Characterization the Expression Program of the Human Liver Tumor Associated Cells at the Single Cell Level

A challenge in cancer biology is to understand the interactions between malignant cells and the tumor microenvironment. This requires dissecting the gene expression programs of the diverse stromal and immune cell types and uncovering their specific interactions with the tumor. Here, we use single-cell transcriptomics to assemble a comprehensive cell atlas of the tumor microenvironment of the liver, a major site for metastases and local tumors. We sequenced the transcriptome of more than 6,000 individual cells from 6 patients with colorectal liver metastases or cholangiocarcinomas, including tumor cells and cells from surrounding normal liver. We find that while individual patients significantly differ in their tumor cell expression programs, the liver tumor microenvironment exhibits robust recurring patterns in terms of cellular composition and expression.
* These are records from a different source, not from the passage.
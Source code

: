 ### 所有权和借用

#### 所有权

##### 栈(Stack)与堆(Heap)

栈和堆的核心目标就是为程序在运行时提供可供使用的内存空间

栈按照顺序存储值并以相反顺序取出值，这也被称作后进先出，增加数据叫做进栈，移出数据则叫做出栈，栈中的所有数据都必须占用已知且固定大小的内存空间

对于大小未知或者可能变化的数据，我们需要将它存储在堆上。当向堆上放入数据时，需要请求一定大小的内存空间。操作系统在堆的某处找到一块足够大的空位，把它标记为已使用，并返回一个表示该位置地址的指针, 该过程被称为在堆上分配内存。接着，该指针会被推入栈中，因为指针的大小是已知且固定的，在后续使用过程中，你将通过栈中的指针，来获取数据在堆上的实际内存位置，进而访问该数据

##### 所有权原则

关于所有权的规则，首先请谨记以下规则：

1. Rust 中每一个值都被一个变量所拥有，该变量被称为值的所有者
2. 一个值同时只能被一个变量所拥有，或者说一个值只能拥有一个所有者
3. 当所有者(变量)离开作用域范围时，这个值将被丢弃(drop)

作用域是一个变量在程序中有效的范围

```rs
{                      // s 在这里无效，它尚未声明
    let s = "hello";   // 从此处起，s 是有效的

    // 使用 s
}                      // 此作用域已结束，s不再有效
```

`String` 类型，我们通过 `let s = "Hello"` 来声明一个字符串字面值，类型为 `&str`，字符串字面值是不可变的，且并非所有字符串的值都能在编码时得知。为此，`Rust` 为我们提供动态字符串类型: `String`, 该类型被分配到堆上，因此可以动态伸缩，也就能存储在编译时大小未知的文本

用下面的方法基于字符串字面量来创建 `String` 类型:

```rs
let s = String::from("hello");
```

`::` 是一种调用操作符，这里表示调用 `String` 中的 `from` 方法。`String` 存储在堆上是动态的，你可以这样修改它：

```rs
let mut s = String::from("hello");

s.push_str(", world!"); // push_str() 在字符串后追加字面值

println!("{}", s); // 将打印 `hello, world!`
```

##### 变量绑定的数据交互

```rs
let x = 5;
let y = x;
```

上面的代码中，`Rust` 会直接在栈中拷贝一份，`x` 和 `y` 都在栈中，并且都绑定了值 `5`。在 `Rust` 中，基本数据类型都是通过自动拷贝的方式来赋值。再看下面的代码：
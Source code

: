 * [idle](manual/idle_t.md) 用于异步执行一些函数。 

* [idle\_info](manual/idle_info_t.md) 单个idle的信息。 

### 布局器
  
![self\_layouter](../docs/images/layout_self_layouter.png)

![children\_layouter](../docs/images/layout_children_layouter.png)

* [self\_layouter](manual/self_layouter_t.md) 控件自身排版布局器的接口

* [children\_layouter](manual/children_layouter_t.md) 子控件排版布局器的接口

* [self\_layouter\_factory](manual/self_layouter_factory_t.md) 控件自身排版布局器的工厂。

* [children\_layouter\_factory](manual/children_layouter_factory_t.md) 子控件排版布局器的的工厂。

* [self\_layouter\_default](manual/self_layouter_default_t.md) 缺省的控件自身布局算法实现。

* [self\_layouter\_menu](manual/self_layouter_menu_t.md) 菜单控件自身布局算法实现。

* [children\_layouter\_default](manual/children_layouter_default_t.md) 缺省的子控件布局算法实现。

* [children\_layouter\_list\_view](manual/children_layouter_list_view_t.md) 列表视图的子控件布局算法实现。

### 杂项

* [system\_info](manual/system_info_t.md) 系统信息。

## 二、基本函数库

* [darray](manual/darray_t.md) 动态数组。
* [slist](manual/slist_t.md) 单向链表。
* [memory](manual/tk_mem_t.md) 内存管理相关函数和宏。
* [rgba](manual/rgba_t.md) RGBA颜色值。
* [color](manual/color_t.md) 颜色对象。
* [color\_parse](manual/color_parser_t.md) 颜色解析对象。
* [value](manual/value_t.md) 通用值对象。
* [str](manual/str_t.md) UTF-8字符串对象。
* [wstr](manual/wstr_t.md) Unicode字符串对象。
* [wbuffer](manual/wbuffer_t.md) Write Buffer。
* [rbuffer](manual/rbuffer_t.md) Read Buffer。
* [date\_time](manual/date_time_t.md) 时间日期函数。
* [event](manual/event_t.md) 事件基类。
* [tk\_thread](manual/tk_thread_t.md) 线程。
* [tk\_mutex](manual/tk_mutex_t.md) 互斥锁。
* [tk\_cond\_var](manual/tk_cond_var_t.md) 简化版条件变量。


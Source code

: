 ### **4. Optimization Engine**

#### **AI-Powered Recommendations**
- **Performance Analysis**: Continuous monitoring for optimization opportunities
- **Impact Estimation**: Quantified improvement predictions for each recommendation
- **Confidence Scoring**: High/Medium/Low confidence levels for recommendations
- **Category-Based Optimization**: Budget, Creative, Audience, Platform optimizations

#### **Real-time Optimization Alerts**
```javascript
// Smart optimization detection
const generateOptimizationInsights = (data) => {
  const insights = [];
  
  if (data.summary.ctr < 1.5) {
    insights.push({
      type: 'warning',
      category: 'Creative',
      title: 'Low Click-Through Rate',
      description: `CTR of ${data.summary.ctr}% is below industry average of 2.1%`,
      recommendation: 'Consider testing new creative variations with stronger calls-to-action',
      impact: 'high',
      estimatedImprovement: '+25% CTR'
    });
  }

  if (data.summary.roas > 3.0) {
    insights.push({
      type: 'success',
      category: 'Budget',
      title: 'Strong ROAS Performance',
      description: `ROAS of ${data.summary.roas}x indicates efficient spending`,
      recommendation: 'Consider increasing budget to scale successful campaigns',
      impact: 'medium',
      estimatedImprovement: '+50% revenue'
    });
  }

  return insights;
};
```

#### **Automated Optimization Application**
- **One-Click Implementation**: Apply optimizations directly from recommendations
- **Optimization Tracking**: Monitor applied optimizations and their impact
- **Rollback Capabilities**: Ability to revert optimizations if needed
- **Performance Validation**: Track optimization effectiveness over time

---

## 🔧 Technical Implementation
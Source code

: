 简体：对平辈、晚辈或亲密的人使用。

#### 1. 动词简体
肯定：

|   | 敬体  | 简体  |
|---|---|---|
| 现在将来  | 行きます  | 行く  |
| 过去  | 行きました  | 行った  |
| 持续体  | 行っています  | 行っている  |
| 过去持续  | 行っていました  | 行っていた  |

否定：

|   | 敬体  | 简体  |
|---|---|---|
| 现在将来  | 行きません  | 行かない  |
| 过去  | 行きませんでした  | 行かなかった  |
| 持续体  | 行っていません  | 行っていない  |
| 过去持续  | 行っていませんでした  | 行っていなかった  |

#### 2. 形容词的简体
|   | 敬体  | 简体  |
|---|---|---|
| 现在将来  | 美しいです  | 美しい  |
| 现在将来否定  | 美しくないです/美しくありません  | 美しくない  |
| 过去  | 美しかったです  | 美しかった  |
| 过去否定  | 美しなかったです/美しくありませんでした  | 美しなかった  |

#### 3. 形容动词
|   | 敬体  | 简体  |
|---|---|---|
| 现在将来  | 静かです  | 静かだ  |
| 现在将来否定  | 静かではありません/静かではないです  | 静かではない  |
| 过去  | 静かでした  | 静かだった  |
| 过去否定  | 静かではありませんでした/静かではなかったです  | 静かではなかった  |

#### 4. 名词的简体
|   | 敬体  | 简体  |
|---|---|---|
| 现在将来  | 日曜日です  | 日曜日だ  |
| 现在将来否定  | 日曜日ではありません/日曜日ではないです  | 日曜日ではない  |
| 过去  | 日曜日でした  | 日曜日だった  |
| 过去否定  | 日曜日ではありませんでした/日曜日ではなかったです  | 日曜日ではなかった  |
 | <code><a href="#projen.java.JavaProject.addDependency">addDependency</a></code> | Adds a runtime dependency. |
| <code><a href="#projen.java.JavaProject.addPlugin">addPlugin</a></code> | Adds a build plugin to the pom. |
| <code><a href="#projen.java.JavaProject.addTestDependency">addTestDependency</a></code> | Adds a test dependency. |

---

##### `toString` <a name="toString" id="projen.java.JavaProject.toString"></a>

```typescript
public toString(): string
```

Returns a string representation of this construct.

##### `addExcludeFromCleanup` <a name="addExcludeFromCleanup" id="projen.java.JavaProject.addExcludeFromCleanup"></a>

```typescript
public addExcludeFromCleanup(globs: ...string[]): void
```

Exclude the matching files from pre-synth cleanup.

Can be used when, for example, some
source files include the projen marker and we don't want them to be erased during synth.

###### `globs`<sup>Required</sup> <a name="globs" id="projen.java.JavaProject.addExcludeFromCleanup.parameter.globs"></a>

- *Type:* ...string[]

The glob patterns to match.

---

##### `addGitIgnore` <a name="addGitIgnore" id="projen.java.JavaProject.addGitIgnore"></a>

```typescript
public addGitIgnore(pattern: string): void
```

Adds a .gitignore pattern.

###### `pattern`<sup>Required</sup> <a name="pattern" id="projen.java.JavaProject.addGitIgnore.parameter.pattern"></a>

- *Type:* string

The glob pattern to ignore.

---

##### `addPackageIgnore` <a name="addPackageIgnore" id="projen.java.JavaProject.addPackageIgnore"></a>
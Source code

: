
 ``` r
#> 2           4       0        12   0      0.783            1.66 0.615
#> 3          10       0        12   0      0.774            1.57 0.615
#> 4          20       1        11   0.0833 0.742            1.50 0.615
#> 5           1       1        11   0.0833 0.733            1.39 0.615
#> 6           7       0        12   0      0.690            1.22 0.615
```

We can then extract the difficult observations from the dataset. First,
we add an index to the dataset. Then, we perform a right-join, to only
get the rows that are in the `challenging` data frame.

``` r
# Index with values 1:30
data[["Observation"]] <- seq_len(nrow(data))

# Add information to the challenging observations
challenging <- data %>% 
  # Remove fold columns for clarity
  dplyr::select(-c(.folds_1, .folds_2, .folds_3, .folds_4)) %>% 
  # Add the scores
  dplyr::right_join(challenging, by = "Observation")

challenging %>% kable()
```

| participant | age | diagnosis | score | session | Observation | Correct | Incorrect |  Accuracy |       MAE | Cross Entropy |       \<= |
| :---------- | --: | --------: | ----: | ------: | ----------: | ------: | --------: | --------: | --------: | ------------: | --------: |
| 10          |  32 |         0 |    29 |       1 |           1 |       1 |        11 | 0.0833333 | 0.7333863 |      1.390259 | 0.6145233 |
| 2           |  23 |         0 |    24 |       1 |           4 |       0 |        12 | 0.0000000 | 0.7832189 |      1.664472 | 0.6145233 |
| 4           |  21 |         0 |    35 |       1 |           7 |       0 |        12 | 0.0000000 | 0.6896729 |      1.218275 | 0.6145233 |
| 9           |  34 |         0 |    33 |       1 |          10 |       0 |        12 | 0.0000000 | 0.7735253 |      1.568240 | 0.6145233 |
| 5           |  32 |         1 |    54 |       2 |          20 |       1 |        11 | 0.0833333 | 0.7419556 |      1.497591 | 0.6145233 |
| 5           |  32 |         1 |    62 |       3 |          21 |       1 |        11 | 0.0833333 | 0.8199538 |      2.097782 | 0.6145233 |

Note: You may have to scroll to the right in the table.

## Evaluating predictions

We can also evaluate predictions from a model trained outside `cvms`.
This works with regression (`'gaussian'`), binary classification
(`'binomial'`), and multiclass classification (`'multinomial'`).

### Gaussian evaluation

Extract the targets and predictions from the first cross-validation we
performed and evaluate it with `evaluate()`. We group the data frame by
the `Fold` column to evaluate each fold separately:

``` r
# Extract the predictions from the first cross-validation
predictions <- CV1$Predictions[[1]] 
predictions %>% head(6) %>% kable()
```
We characterize the expression program of activated human stellate cells, the diverse liver monocyte populations, identify a Treg program and a distinct expression program of liver tumor endothelial cells. We highlight specific contribution of each cell type to the tumor extra-cellular matrix composition and exposes ligand-receptor interactions between the tumor cells and specific stromal cell sub-types. Our work constitutes an important resource for identifying potential sources of vulnerabilities in liver tumors and metastases and an approach that can be applied to other tumor types as well.